Peroxisome proliferator-activated receptor-gamma (PPAR-gamma) activation suppresses ischemic induction of Egr-1 and its inflammatory gene targets.

Abstract

The peroxisome proliferator-activated receptor (PPAR) is a nuclear receptor whose activation regulates metabolism and inflammation. Recent data indicate that the zinc finger transcription factor early growth response gene-1 (Egr-1) acts as a master switch for the inflammatory response in ischemic vessels.

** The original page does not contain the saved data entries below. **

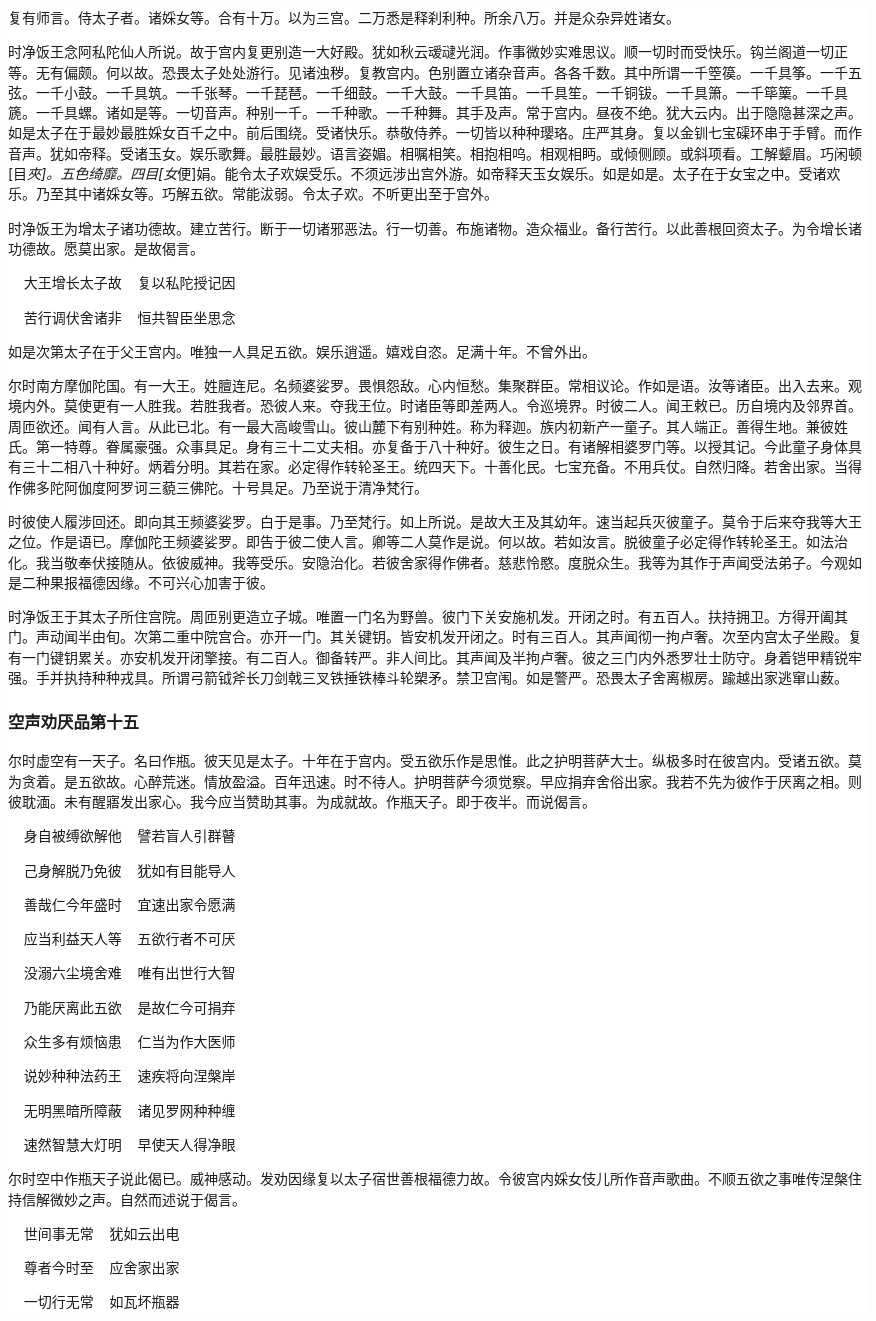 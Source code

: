 复有师言。侍太子者。诸婇女等。合有十万。以为三宫。二万悉是释刹利种。所余八万。并是众杂异姓诸女。

时净饭王念阿私陀仙人所说。故于宫内复更别造一大好殿。犹如秋云叆叇光润。作事微妙实难思议。顺一切时而受快乐。钩兰阁道一切正等。无有偏颇。何以故。恐畏太子处处游行。见诸浊秽。复教宫内。色别置立诸杂音声。各各千数。其中所谓一千箜篌。一千具筝。一千五弦。一千小鼓。一千具筑。一千张琴。一千琵琶。一千细鼓。一千大鼓。一千具笛。一千具笙。一千铜钹。一千具箫。一千筚篥。一千具篪。一千具螺。诸如是等。一切音声。种别一千。一千种歌。一千种舞。其手及声。常于宫内。昼夜不绝。犹大云内。出于隐隐甚深之声。如是太子在于最妙最胜婇女百千之中。前后围绕。受诸快乐。恭敬侍养。一切皆以种种璎珞。庄严其身。复以金钏七宝磲环串于手臂。而作音声。犹如帝释。受诸玉女。娱乐歌舞。最胜最妙。语言姿媚。相嘱相笑。相抱相呜。相观相眄。或倾侧顾。或斜项看。工解颦眉。巧闲顿[目*夾]。五色绮靡。四目[女*便]娟。能令太子欢娱受乐。不须远涉出宫外游。如帝释天玉女娱乐。如是如是。太子在于女宝之中。受诸欢乐。乃至其中诸婇女等。巧解五欲。常能沷弱。令太子欢。不听更出至于宫外。

时净饭王为增太子诸功德故。建立苦行。断于一切诸邪恶法。行一切善。布施诸物。造众福业。备行苦行。以此善根回资太子。为令增长诸功德故。愿莫出家。是故偈言。

&nbsp;&nbsp;&nbsp;&nbsp;大王增长太子故&nbsp;&nbsp;&nbsp;&nbsp;复以私陀授记因

&nbsp;&nbsp;&nbsp;&nbsp;苦行调伏舍诸非&nbsp;&nbsp;&nbsp;&nbsp;恒共智臣坐思念

如是次第太子在于父王宫内。唯独一人具足五欲。娱乐逍遥。嬉戏自恣。足满十年。不曾外出。

尔时南方摩伽陀国。有一大王。姓膻连尼。名频婆娑罗。畏惧怨敌。心内恒愁。集聚群臣。常相议论。作如是语。汝等诸臣。出入去来。观境内外。莫使更有一人胜我。若胜我者。恐彼人来。夺我王位。时诸臣等即差两人。令巡境界。时彼二人。闻王敕已。历自境内及邻界首。周匝欲还。闻有人言。从此已北。有一最大高峻雪山。彼山麓下有别种姓。称为释迦。族内初新产一童子。其人端正。善得生地。兼彼姓氏。第一特尊。眷属豪强。众事具足。身有三十二丈夫相。亦复备于八十种好。彼生之日。有诸解相婆罗门等。以授其记。今此童子身体具有三十二相八十种好。炳着分明。其若在家。必定得作转轮圣王。统四天下。十善化民。七宝充备。不用兵仗。自然归降。若舍出家。当得作佛多陀阿伽度阿罗诃三藐三佛陀。十号具足。乃至说于清净梵行。

时彼使人履涉回还。即向其王频婆娑罗。白于是事。乃至梵行。如上所说。是故大王及其幼年。速当起兵灭彼童子。莫令于后来夺我等大王之位。作是语已。摩伽陀王频婆娑罗。即告于彼二使人言。卿等二人莫作是说。何以故。若如汝言。脱彼童子必定得作转轮圣王。如法治化。我当敬奉伏接随从。依彼威神。我等受乐。安隐治化。若彼舍家得作佛者。慈悲怜愍。度脱众生。我等为其作于声闻受法弟子。今观如是二种果报福德因缘。不可兴心加害于彼。

时净饭王于其太子所住宫院。周匝别更造立子城。唯置一门名为野兽。彼门下关安施机发。开闭之时。有五百人。扶持拥卫。方得开阖其门。声动闻半由旬。次第二重中院宫合。亦开一门。其关键钥。皆安机发开闭之。时有三百人。其声闻彻一拘卢奢。次至内宫太子坐殿。复有一门键钥累关。亦安机发开闭擎接。有二百人。御备转严。非人间比。其声闻及半拘卢奢。彼之三门内外悉罗壮士防守。身着铠甲精锐牢强。手并执持种种戎具。所谓弓箭钺斧长刀剑戟三叉铁捶铁棒斗轮槊矛。禁卫宫闱。如是警严。恐畏太子舍离椒房。踰越出家逃窜山薮。

### 空声劝厌品第十五

尔时虚空有一天子。名曰作瓶。彼天见是太子。十年在于宫内。受五欲乐作是思惟。此之护明菩萨大士。纵极多时在彼宫内。受诸五欲。莫为贪着。是五欲故。心醉荒迷。情放盈溢。百年迅速。时不待人。护明菩萨今须觉察。早应捐弃舍俗出家。我若不先为彼作于厌离之相。则彼耽湎。未有醒寤发出家心。我今应当赞助其事。为成就故。作瓶天子。即于夜半。而说偈言。

&nbsp;&nbsp;&nbsp;&nbsp;身自被缚欲解他&nbsp;&nbsp;&nbsp;&nbsp;譬若盲人引群瞽

&nbsp;&nbsp;&nbsp;&nbsp;己身解脱乃免彼&nbsp;&nbsp;&nbsp;&nbsp;犹如有目能导人

&nbsp;&nbsp;&nbsp;&nbsp;善哉仁今年盛时&nbsp;&nbsp;&nbsp;&nbsp;宜速出家令愿满

&nbsp;&nbsp;&nbsp;&nbsp;应当利益天人等&nbsp;&nbsp;&nbsp;&nbsp;五欲行者不可厌

&nbsp;&nbsp;&nbsp;&nbsp;没溺六尘境舍难&nbsp;&nbsp;&nbsp;&nbsp;唯有出世行大智

&nbsp;&nbsp;&nbsp;&nbsp;乃能厌离此五欲&nbsp;&nbsp;&nbsp;&nbsp;是故仁今可捐弃

&nbsp;&nbsp;&nbsp;&nbsp;众生多有烦恼患&nbsp;&nbsp;&nbsp;&nbsp;仁当为作大医师

&nbsp;&nbsp;&nbsp;&nbsp;说妙种种法药王&nbsp;&nbsp;&nbsp;&nbsp;速疾将向涅槃岸

&nbsp;&nbsp;&nbsp;&nbsp;无明黑暗所障蔽&nbsp;&nbsp;&nbsp;&nbsp;诸见罗网种种缠

&nbsp;&nbsp;&nbsp;&nbsp;速然智慧大灯明&nbsp;&nbsp;&nbsp;&nbsp;早使天人得净眼

尔时空中作瓶天子说此偈已。威神感动。发劝因缘复以太子宿世善根福德力故。令彼宫内婇女伎儿所作音声歌曲。不顺五欲之事唯传涅槃住持信解微妙之声。自然而述说于偈言。

&nbsp;&nbsp;&nbsp;&nbsp;世间事无常&nbsp;&nbsp;&nbsp;&nbsp;犹如云出电

&nbsp;&nbsp;&nbsp;&nbsp;尊者今时至&nbsp;&nbsp;&nbsp;&nbsp;应舍家出家

&nbsp;&nbsp;&nbsp;&nbsp;一切行无常&nbsp;&nbsp;&nbsp;&nbsp;如瓦坏瓶器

Experiments tested the hypothesis that activation of endogenous PPAR-gamma inhibits induction of Egr-1. Egr-1 is rapidly induced in murine lungs after ischemia-reperfusion, as well as in alveolar mononuclear phagocytes deprived of oxygen as an ischemic model. In vitro, the natural PPAR-gamma ligand (15-deoxy-Delta12,14-prostaglandin J2) and a PPAR-gamma activator (troglitazone), but not a PPAR-alpha activator (bezafibrate), strikingly diminished Egr-1 mRNA and protein expression and nuclear DNA binding activity corresponding to Egr-1. In vivo, treatment with troglitazone before ischemia prevented induction of Egr-1 and its target genes such as interleukin-1beta, monocyte chemotactic protein-1, and macrophage inflammatory protein-2. As a consequence of PPAR-gamma activation, pulmonary leukostasis was decreased and oxygenation and overall survival were improved. Activation of PPAR-gamma suppresses activation of Egr-1 and its inflammatory gene targets and provides potent protection against ischemic pulmonary injury. These data reveal a new mechanism whereby PPAR-gamma activation may decrease tissue inflammation in response to an ischemic insult.